**Input:**
+ + + +

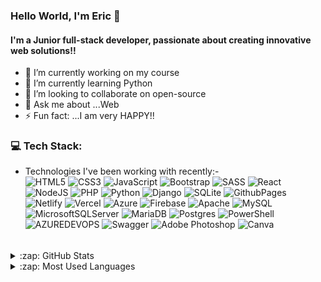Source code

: ### Hello World, I'm Eric 👋

<!-- <img align="right" alt="GIF" src="https://user-images.githubusercontent.com/74038190/229223263-cf2e4b07-2615-4f87-9c38-e37600f8381a.gif?raw=true" width="300" height="400" /> -->

#### I'm a Junior full-stack developer, passionate about creating innovative web solutions!!

- 🔭 I’m currently working on my course
- 🌱 I’m currently learning Python
- 👯 I’m looking to collaborate on open-source
- 💬 Ask me about ...Web
- ⚡ Fun fact: ...I am very HAPPY!!
<!-- - 📫 How to reach me: ... [Instagram](https://www.instagram.com/nzyok.a/) -->
<!-- - 🤔 I’m looking for help with Flutter -->


### 💻 Tech Stack:
  - Technologies I've been working with recently:- <br/>
![HTML5](https://img.shields.io/badge/html5-%23E34F26.svg?style=plastic&logo=html5&logoColor=white) 
![CSS3](https://img.shields.io/badge/css3-%231572B6.svg?style=plastic&logo=css3&logoColor=white) 
![JavaScript](https://img.shields.io/badge/javascript-%23323330.svg?style=plastic&logo=javascript&logoColor=%23F7DF1E) 
![Bootstrap](https://img.shields.io/badge/bootstrap-%238511FA.svg?style=plastic&logo=bootstrap&logoColor=white) 
![SASS](https://img.shields.io/badge/SASS-hotpink.svg?style=plastic&logo=SASS&logoColor=white) 
![React](https://img.shields.io/badge/react-%2320232a.svg?style=plastic&logo=react&logoColor=%2361DAFB)
![NodeJS](https://img.shields.io/badge/node.js-6DA55F?style=plastic&logo=node.js&logoColor=white)
![PHP](https://img.shields.io/badge/php-%23777BB4.svg?style=plastic&logo=php&logoColor=white) 
![Python](https://img.shields.io/badge/python-3670A0?style=plastic&logo=python&logoColor=ffdd54) 
![Django](https://img.shields.io/badge/django-%23092E20.svg?style=plastic&logo=django&logoColor=white) 
![SQLite](https://img.shields.io/badge/sqlite-%2307405e.svg?style=plastic&logo=sqlite&logoColor=white) 
![GithubPages](https://img.shields.io/badge/github%20pages-121013?style=plastic&logo=github&logoColor=white)
![Netlify](https://img.shields.io/badge/netlify-%23000000.svg?style=plastic&logo=netlify&logoColor=#00C7B7) 
![Vercel](https://img.shields.io/badge/vercel-%23000000.svg?style=plastic&logo=vercel&logoColor=white) 
![Azure](https://img.shields.io/badge/azure-%230072C6.svg?style=plastic&logo=microsoftazure&logoColor=white) 
![Firebase](https://img.shields.io/badge/Firebase-039BE5?style=plastic&logo=Firebase&logoColor=white) 
![Apache](https://img.shields.io/badge/apache-%23D42029.svg?style=plastic&logo=apache&logoColor=white)
![MySQL](https://img.shields.io/badge/mysql-%2300000f.svg?style=plastic&logo=mysql&logoColor=white) 
![MicrosoftSQLServer](https://img.shields.io/badge/Microsoft%20SQL%20Server-CC2927?style=plastic&logo=microsoft%20sql%20server&logoColor=white) 
![MariaDB](https://img.shields.io/badge/MariaDB-003545?style=plastic&logo=mariadb&logoColor=white)
![Postgres](https://img.shields.io/badge/postgres-%23316192.svg?style=plastic&logo=postgresql&logoColor=white) 
![PowerShell](https://img.shields.io/badge/PowerShell-%235391FE.svg?style=plastic&logo=powershell&logoColor=white) 
![AZUREDEVOPS](https://img.shields.io/badge/azuredevops-0078D7.svg?style=plastic&logo=azuredevops&logoColor=white&color=%230078D7) 
![Swagger](https://img.shields.io/badge/-Swagger-%23Clojure?style=plastic&logo=swagger&logoColor=white)
![Adobe Photoshop](https://img.shields.io/badge/adobe%20photoshop-%2331A8FF.svg?style=plastic&logo=adobe%20photoshop&logoColor=white) 
![Canva](https://img.shields.io/badge/Canva-%2300C4CC.svg?style=plastic&logo=Canva&logoColor=white) 

######

<details>
  <summary>:zap: GitHub Stats</summary>

![](https://github-readme-stats.vercel.app/api?username=nzyoka10&theme=radical&hide_border=true&include_all_commits=false&count_private=false)<br/>
<!-- ![](https://github-readme-streak-stats.herokuapp.com/?user=nzyoka10&theme=radical&hide_border=true) -->

</details>

<details>
  <summary>:zap: Most Used Languages</summary>

![](https://github-readme-stats.vercel.app/api/top-langs/?username=nzyoka10&theme=radical&hide_border=true&include_all_commits=false&count_private=false&layout=compact)

</details>

[website]: https://nzyoka-developer.com/
[YouTube]: https://www.youtube.com/watch?v=rWMuEIcdJP4&ab_channel=Codecademy
[instagram]: https://www.instagram.com/_byte.bard__
[linkedin]: https://linkedin.com/in/eric-nzyoka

+ + + +

**Exercise instructions:**
Copy each line of the listing that carries the string "instagram".

**Task result:**
<!-- - 📫 How to reach me: ... [Instagram](https://www.instagram.com/nzyok.a/) -->
[instagram]: https://www.instagram.com/_byte.bard__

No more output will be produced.